_Your task_. Using the records below, transcribe word for word the stretch from the line that contains "great weekend. -Erik" through the line that contains "We had both", both end lines included, and nothing else.

[Records contained in a dataset]
+--

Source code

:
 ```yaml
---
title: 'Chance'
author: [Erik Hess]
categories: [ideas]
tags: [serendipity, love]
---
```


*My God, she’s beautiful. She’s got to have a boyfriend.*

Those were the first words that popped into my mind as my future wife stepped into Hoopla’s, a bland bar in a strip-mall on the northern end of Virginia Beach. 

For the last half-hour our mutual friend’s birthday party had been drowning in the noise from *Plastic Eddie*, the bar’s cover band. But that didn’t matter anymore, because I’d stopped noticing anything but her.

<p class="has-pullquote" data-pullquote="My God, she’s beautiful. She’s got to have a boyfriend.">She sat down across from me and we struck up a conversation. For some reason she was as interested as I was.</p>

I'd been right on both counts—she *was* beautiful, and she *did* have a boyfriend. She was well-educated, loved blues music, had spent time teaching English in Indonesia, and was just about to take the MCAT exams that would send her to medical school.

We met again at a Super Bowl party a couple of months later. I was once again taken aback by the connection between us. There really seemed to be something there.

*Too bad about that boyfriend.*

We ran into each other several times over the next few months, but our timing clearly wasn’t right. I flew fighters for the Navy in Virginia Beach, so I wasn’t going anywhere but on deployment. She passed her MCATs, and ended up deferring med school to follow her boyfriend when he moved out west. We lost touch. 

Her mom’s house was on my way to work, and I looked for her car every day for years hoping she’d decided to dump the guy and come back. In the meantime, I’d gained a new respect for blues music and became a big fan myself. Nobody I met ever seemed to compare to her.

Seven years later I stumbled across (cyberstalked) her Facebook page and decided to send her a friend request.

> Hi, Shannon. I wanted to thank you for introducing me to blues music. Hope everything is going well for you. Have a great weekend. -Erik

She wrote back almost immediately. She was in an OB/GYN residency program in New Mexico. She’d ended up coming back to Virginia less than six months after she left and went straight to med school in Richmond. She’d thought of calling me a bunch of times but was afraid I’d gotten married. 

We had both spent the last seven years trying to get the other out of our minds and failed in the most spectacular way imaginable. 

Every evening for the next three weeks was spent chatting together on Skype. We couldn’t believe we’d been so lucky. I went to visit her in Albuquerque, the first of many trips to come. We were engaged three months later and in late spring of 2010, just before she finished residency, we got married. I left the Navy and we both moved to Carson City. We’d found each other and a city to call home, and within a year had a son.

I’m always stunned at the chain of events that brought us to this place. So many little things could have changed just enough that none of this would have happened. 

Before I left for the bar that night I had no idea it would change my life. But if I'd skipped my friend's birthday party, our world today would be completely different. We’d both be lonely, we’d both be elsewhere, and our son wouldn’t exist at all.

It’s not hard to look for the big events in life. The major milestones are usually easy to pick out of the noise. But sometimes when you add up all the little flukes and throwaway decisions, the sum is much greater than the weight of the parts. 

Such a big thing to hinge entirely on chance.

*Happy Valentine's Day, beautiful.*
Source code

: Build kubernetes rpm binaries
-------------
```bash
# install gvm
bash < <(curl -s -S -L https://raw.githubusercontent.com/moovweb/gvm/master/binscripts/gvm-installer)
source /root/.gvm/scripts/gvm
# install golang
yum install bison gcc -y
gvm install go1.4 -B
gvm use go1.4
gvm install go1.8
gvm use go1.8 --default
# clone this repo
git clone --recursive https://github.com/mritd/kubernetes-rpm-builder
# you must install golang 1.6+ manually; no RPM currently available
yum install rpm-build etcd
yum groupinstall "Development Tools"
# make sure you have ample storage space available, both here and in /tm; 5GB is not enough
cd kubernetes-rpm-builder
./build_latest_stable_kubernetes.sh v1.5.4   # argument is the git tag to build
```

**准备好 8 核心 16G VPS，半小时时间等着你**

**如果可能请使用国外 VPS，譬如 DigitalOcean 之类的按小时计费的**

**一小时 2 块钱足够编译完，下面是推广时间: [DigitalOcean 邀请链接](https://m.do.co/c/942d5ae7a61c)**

+--

_Your response_.
> Hi, Shannon. I wanted to thank you for introducing me to blues music. Hope everything is going well for you. Have a great weekend. -Erik

She wrote back almost immediately. She was in an OB/GYN residency program in New Mexico. She’d ended up coming back to Virginia less than six months after she left and went straight to med school in Richmond. She’d thought of calling me a bunch of times but was afraid I’d gotten married. 

We had both spent the last seven years trying to get the other out of our minds and failed in the most spectacular way imaginable. 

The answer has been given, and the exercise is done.